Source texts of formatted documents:

----------

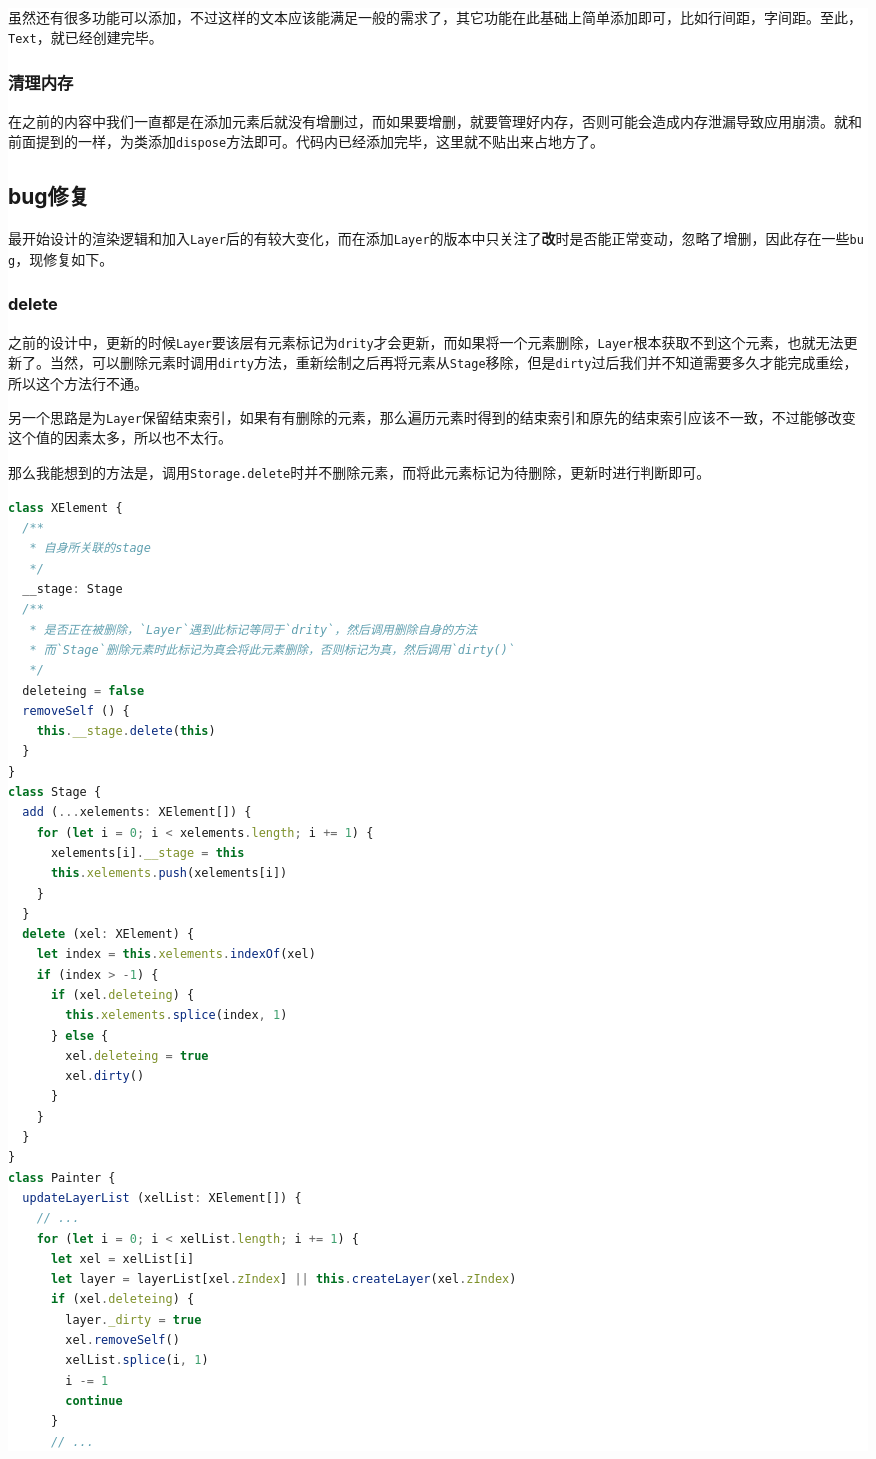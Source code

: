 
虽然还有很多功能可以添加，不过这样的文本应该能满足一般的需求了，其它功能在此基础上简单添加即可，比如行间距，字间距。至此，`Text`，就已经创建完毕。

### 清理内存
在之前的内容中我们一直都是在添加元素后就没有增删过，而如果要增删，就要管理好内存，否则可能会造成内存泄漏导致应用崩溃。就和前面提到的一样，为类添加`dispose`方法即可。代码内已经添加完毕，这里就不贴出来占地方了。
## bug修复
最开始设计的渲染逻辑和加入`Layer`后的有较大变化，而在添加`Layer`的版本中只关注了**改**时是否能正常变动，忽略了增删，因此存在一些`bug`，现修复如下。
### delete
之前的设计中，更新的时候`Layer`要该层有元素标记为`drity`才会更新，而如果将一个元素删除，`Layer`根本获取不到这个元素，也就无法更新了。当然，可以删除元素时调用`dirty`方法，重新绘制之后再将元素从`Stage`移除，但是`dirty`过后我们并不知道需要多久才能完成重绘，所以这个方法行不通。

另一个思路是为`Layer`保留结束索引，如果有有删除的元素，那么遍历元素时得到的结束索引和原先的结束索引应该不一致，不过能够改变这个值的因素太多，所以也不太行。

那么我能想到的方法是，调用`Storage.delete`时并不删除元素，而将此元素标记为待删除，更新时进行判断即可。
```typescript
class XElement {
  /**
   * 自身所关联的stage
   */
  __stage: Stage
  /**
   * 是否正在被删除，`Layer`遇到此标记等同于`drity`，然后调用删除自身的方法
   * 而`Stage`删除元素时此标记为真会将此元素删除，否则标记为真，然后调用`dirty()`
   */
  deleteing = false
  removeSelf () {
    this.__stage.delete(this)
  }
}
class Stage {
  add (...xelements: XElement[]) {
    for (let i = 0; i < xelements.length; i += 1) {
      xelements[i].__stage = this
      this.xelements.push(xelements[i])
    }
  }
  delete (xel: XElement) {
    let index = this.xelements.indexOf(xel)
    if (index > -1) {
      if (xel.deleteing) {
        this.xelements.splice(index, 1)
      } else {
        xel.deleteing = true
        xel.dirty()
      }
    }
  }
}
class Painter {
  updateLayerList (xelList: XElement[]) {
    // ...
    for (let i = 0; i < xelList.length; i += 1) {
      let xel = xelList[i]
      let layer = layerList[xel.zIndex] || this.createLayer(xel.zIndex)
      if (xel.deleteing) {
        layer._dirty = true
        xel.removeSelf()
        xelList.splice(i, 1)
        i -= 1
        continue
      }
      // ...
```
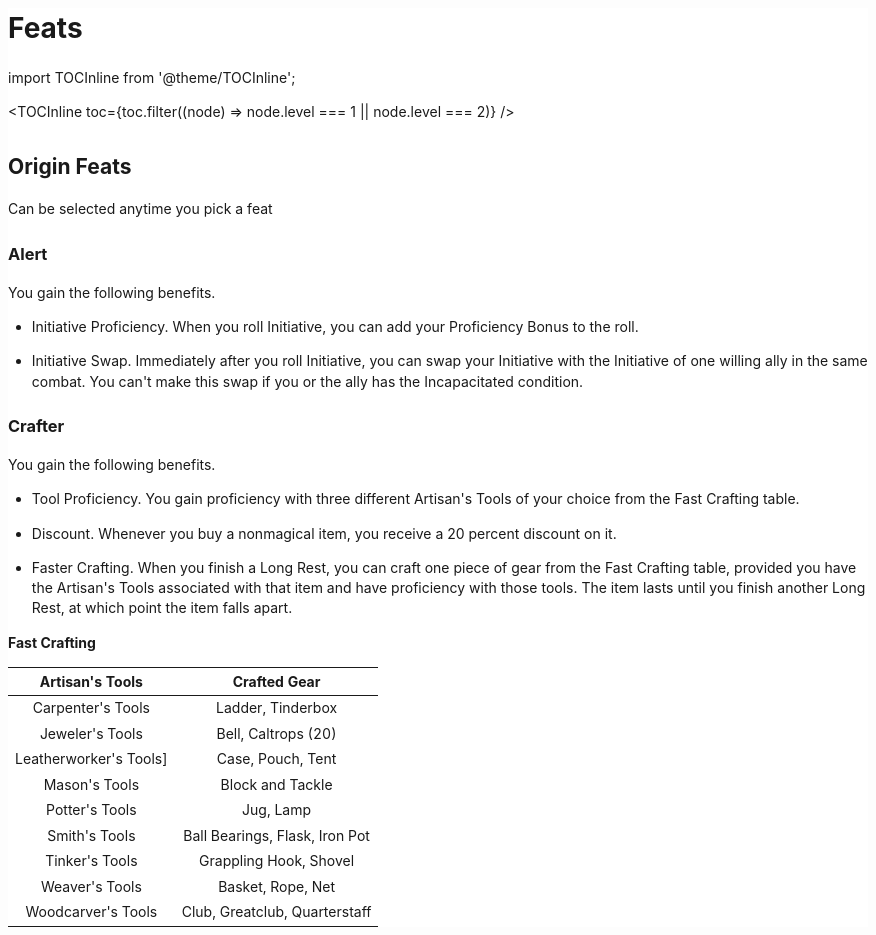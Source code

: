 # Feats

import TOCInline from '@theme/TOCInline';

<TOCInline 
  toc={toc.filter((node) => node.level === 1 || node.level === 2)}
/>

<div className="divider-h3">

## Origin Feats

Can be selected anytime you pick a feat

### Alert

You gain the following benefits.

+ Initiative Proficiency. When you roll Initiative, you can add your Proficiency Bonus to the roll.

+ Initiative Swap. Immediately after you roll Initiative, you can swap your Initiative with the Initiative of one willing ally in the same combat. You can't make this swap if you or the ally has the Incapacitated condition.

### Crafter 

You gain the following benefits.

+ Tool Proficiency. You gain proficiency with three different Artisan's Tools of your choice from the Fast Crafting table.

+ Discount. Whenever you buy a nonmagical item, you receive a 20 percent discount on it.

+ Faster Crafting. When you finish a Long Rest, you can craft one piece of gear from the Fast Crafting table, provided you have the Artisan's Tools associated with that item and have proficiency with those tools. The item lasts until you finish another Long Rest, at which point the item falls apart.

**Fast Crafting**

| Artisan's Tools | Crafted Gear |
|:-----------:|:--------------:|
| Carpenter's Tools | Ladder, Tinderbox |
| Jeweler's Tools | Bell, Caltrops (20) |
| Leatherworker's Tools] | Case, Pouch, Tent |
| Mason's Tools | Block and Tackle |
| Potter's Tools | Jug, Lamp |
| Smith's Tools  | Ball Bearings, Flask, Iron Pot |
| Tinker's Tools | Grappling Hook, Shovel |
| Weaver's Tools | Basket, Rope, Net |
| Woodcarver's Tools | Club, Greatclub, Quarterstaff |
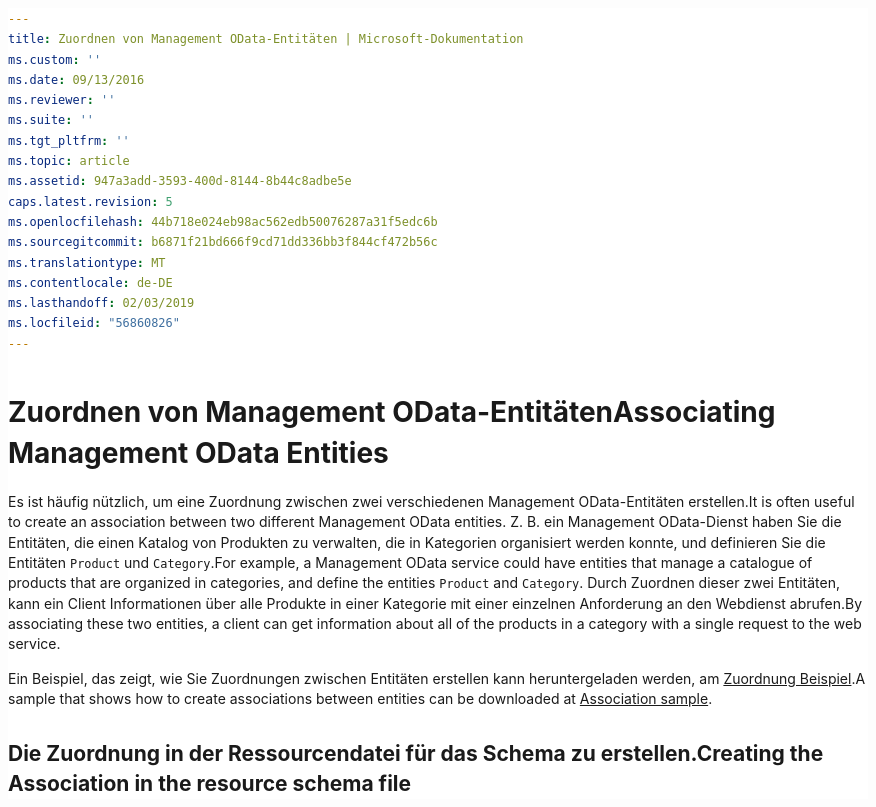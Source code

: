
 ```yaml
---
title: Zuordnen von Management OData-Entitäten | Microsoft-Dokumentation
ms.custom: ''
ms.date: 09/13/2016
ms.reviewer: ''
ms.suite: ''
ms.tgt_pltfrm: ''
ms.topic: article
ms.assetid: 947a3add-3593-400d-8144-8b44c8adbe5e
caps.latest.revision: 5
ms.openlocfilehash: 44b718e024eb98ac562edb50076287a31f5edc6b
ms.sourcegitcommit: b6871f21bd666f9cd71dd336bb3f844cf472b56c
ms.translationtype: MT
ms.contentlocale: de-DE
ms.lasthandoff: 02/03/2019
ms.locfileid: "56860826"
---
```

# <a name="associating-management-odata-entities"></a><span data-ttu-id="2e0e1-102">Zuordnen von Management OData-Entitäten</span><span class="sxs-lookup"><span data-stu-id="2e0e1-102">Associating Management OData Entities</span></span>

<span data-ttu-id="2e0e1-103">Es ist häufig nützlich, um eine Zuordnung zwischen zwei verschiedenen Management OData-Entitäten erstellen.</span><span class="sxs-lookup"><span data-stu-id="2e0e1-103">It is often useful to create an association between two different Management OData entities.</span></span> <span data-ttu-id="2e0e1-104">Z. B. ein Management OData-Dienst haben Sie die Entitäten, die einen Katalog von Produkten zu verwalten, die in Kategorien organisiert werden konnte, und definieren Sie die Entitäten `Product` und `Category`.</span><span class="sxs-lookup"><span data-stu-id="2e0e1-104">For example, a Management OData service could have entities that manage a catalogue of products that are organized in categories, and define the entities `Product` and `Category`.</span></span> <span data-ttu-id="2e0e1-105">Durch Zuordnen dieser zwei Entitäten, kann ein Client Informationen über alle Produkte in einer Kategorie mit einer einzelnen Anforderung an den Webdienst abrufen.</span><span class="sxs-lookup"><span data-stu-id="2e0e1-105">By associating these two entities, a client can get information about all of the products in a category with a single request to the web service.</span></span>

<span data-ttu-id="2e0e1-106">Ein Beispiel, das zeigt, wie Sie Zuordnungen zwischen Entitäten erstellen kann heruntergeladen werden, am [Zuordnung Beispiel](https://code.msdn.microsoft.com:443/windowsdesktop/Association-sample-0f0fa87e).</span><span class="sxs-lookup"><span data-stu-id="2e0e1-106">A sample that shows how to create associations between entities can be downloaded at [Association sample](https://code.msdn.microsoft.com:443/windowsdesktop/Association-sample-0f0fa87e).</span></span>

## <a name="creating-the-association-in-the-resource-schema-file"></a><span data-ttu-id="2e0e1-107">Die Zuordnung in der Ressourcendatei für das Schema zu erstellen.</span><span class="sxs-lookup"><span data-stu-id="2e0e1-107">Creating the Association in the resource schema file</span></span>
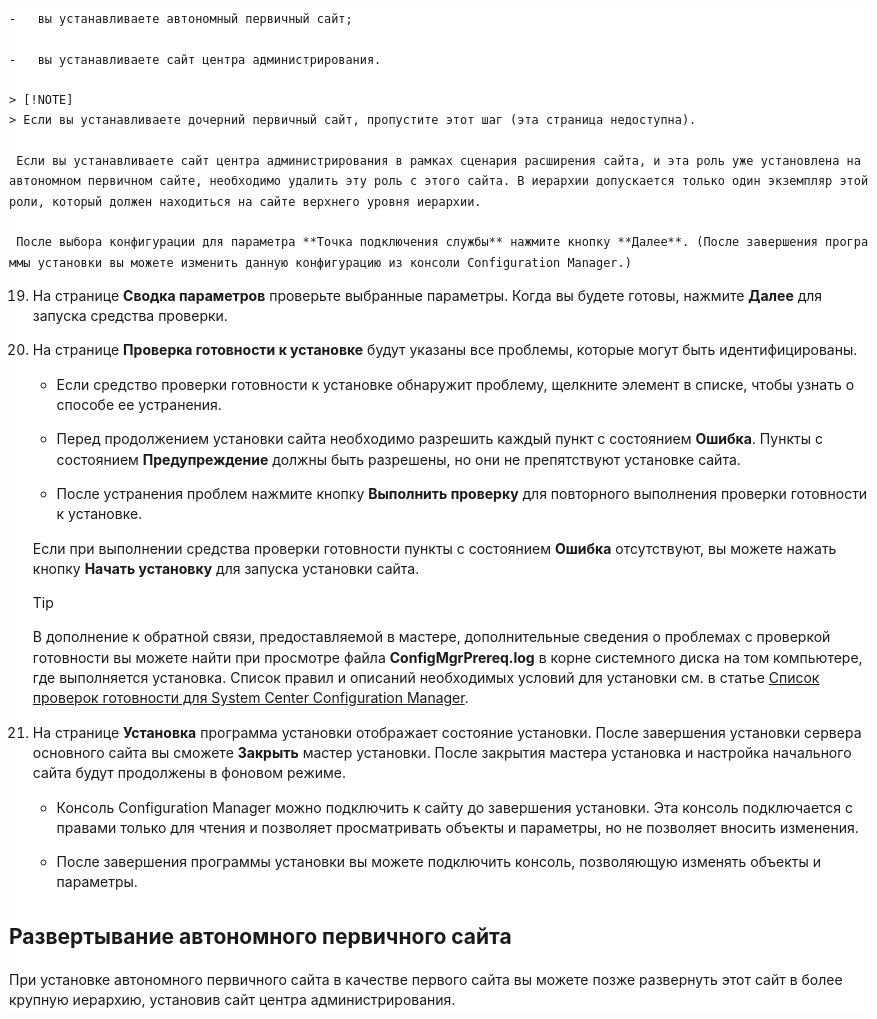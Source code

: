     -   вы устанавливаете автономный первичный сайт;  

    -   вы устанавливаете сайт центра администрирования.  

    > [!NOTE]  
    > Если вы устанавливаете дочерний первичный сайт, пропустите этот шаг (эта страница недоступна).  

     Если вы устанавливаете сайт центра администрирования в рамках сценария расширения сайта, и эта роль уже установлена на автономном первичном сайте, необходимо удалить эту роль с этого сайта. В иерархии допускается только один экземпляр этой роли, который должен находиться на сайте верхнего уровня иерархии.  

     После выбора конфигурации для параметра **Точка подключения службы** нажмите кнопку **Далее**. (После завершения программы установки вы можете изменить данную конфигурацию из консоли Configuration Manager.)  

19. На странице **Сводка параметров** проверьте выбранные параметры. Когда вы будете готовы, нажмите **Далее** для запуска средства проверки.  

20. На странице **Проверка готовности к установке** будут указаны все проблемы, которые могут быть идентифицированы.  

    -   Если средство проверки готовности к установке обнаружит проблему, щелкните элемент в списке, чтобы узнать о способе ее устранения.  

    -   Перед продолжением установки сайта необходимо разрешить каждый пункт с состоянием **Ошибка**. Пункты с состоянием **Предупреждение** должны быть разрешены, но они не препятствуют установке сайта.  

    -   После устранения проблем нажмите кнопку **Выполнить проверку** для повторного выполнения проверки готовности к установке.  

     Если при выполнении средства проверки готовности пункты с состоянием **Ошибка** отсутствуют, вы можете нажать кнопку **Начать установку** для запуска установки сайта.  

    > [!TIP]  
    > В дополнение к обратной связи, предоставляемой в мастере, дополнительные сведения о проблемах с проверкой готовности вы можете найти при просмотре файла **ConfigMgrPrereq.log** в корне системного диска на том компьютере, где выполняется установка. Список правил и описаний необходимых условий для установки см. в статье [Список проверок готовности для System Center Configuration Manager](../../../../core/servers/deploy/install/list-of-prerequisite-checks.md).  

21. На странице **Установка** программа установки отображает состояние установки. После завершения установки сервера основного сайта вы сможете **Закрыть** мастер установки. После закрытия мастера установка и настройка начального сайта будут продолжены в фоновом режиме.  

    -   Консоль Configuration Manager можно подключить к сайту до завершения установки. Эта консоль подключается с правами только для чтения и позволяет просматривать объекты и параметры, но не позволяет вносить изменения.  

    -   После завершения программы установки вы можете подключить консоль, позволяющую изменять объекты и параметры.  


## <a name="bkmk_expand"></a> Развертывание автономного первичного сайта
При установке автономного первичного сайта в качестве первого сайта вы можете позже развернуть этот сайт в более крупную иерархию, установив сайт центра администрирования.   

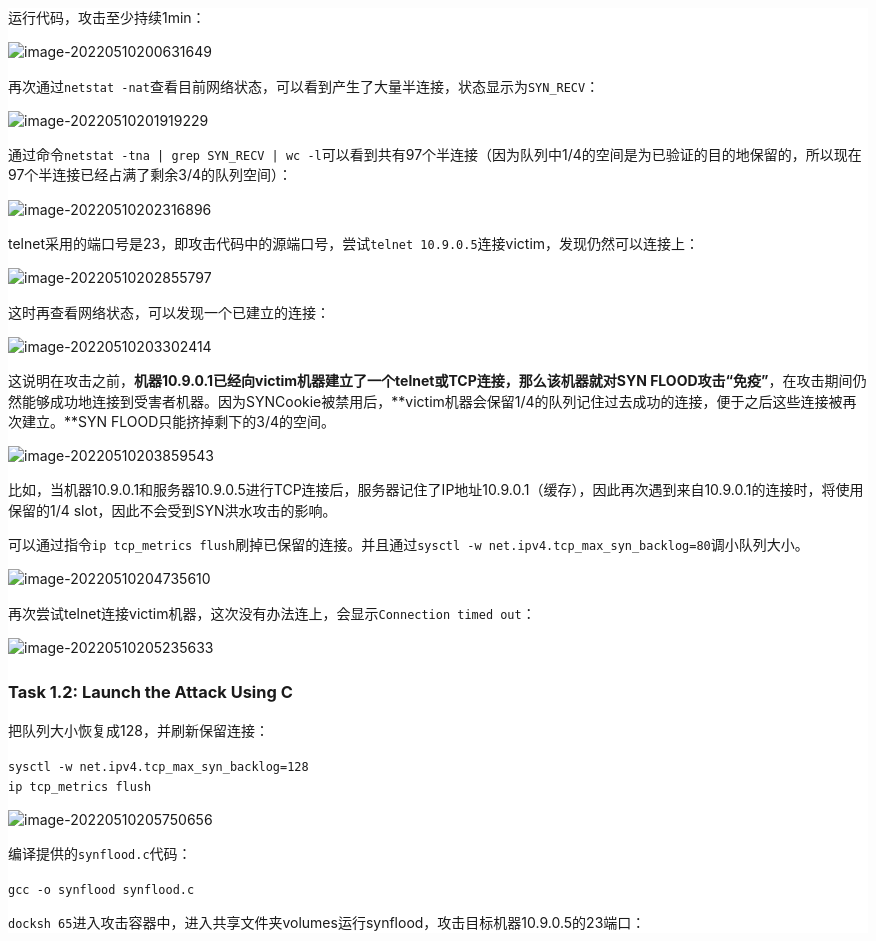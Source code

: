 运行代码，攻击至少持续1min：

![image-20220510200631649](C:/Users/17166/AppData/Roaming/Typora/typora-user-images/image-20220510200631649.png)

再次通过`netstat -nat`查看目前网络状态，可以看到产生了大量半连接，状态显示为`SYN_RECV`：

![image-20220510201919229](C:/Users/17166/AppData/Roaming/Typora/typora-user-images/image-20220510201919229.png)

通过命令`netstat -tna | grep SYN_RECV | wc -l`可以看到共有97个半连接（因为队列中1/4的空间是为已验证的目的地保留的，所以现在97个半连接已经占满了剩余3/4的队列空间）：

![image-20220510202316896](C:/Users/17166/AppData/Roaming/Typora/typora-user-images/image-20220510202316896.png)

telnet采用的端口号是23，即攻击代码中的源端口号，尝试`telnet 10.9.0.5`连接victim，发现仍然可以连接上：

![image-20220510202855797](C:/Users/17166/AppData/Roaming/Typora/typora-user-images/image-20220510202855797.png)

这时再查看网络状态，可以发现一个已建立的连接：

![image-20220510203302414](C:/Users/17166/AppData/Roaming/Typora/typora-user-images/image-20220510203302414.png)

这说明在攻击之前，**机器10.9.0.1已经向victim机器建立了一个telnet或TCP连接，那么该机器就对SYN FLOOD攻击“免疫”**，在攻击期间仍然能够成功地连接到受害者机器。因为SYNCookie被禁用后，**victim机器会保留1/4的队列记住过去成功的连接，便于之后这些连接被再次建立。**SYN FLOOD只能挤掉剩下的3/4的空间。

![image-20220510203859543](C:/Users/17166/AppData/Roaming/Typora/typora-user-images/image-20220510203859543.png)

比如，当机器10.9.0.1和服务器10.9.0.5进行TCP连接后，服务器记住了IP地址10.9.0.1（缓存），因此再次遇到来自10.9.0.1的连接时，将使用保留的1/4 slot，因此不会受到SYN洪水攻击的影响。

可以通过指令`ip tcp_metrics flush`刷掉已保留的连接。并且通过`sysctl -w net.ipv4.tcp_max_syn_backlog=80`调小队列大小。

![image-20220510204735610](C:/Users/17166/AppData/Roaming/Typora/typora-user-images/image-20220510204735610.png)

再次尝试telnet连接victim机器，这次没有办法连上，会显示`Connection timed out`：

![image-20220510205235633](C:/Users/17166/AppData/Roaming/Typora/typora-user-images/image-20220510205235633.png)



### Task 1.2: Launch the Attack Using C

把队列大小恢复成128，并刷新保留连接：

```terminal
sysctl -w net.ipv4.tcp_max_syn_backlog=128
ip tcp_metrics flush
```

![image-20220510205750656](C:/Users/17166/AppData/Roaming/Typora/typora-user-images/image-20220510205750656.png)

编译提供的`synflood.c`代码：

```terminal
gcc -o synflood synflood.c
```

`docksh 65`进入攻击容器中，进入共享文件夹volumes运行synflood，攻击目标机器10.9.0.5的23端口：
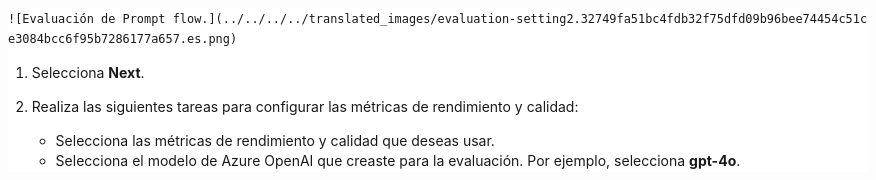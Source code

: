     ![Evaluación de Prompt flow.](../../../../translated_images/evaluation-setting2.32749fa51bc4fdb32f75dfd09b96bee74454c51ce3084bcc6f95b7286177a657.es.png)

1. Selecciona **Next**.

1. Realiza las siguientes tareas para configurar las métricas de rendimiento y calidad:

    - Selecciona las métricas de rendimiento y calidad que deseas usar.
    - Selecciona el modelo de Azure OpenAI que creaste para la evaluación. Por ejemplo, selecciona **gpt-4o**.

----------

→ **YOUR TASK**: Using the records above, report each line with the string "объекты".

→ **RESULT OF THE TASK**:
    -   Консоль Configuration Manager можно подключить к сайту до завершения установки. Эта консоль подключается с правами только для чтения и позволяет просматривать объекты и параметры, но не позволяет вносить изменения.  
    -   После завершения программы установки вы можете подключить консоль, позволяющую изменять объекты и параметры.  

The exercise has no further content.